Rousseau hatte Müttern mit der Forderung, Erziehung zu ihrer Lebensaufgabe zu machen, auch eine immense Last aufgebürdet. Aber: hängt wirklich alles an der Mutter? Ja, glaubt man beispielsweise der Psychoanalytikerin Anna Freud. Das Verhalten der Mutter beeinflusse laut Freud die lebenslange Entwicklung des Kindes. Darin liegt die unausgesprochene Forderung: "Mütter, macht bloß alles richtig, sonst kriegt euer Kind einen Schaden für's Leben."

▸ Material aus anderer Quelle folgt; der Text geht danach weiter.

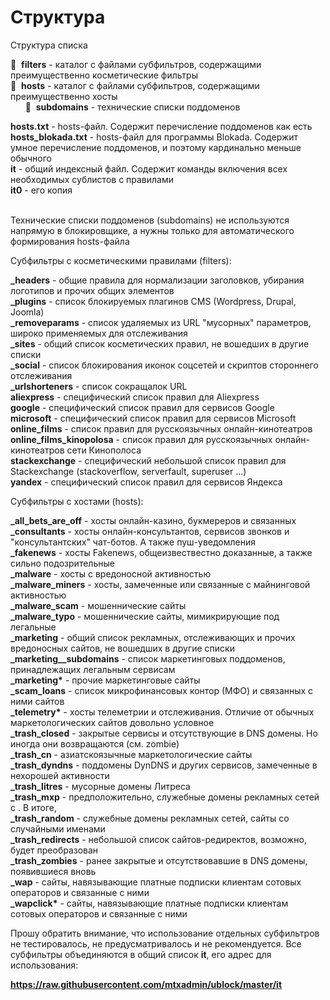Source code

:# Структура

Структура списка

📁&nbsp;&nbsp;**filters** - каталог с файлами субфильтров, содержащими преимущественно косметические фильтры<br>
📁&nbsp;&nbsp;**hosts** - каталог с файлами субфильтров, содержащими преимущественно хосты<br>
&nbsp;&nbsp;&nbsp;&nbsp;&nbsp;&nbsp;📁&nbsp;&nbsp;**subdomains** - технические списки поддоменов<br>

**hosts.txt** - hosts-файл. Содержит перечисление поддоменов как есть<br>
**hosts_blokada.txt** - hosts-файл для программы Blokada. Содержит умное перечисление поддоменов, и поэтому кардинально меньше обычного<br>
**it** - общий индексный файл. Содержит команды включения всех необходимых сублистов с правилами<br>
**it0** - его копия
<br><br>


Технические списки поддоменов (subdomains) не используются напрямую в блокировщике, а нужны только для автоматического формирования hosts-файла


Субфильтры с косметическими правилами (filters):

**_headers** - общие правила для нормализации заголовков, убирания логотипов и прочих общих элементов<br>
**_plugins** - список блокируемых плагинов CMS (Wordpress, Drupal, Joomla)<br>
**_removeparams** - список удаляемых из URL "мусорных" параметров, широко применяемых для отслеживания<br> 
**_sites** - общий список косметических правил, не вошедших в другие списки<br>
**_social** - список блокирования иконок соцсетей и скриптов стороннего отслеживания<br>
**_urlshorteners** - список сокращалок URL<br>
**aliexpress** - специфический список правил для Aliexpress<br>
**google** - специфический список правил для сервисов Google<br>
**microsoft** - специфический список правил для сервисов Microsoft<br>
**online_films** - список правил для русскоязычных онлайн-кинотеатров<br>
**online_films_kinopolosa** - список правил для русскоязычных онлайн-кинотеатров сети Кинополоса<br>
**stackexchange** - специфический небольшой список правил для Stackexchange (stackoverflow, serverfault, superuser ...)<br>
**yandex** - специфический список правил для сервисов Яндекса<br>

Субфильтры с хостами (hosts):

 **_all_bets_are_off** - хосты онлайн-казино, букмереров и связанных<br>
**_consultants** - хосты онлайн-консультантов, сервисов звонков и "консультантских" чат-ботов. А также пуш-уведомления<br>
**_fakenews** - хосты Fakenews, общеизвествестно доказанные, а также сильно подозрительные<br>
**_malware** - хосты с вредоносной активностью<br>
**_malware_miners** - хосты, замеченные или связанные с майнинговой активностью<br>
**_malware_scam** - мошеннические сайты<br>
**_malware_typo** - мошеннические сайты, мимикрирующие под легальные<br>
**_marketing** - общий список рекламных, отслеживающих и прочих вредоносных сайтов, не вошедших в другие списки<br>
**_marketing__subdomains** - список маркетинговых поддоменов, принадлежащих легальным сервисам<br>
**_marketing\*** - прочие маркетинговые сайты<br>
**_scam_loans** - список микрофинансовых контор (МФО) и связанных с ними сайтов<br>
**_telemetry\*** - хосты телеметрии и отслеживания. Отличие от обычных маркетологических сайтов довольно условное<br>
**_trash_closed** - закрытые сервисы и отсутствующие в DNS домены. Но иногда они возвращаются (см. zombie)<br>
**_trash_cn** - азиатскоязычные маркетологические сайты<br>
**_trash_dyndns** - поддомены DynDNS и других сервисов, замеченные в нехорошей активности<br>
**_trash_litres** - мусорные домены Литреса<br>
**_trash_mxp** - предположительно, служебные домены рекламных сетей с . В итоге, <br>
**_trash_random** - служебные домены рекламных сетей, сайты со случайными именами<br>
**_trash_redirects** - небольшой список сайтов-редиректов, возможно, будет преобразован<br>
**_trash_zombies** - ранее закрытые и отсутствовавшие в DNS домены, появившиеся вновь<br>
**_wap** - сайты, навязывающие платные подписки клиентам сотовых операторов и связанные с ними<br>
**_wapclick\*** - сайты, навязывающие платные подписки клиентам сотовых операторов и связанные с ними<br>


Прошу обратить внимание, что использование отдельных субфильтров не тестировалось, не предусматривалось и не рекомендуется. Все субфильтры объединяются в общий список **it**, его адрес для использования:

**https://raw.githubusercontent.com/mtxadmin/ublock/master/it**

Die Pille veränderte in den 60er-Jahren die Einstellung zur Mutterschaft. Frauen entschieden sich reihenweise gegen Nachwuchs und für einen Beruf. Feministinnen lehnten sich gegen die Mutterschaft auf. Sie sei Ursache für Ungerechtigkeit und Unterdrückung. In den 70er- und 80er-Jahren kamen wieder mehr Kinder zur Welt. Die Mütter steckten in einem Dilemma, das sich bis heute nicht relativiert hat: sie wollen dem Ideal der liebenden Mutter, die immer für ihre Kinder da ist, entsprechen und außerdem berufstätig sein. Kind plus Karriere - das muss laufen. Inzwischen bekommt Mutterschaft sogar ein bisschen Glamour ab: prominente Damen präsentieren ihren Babybauch genauso gerne wie ihre Manolo Blahniks.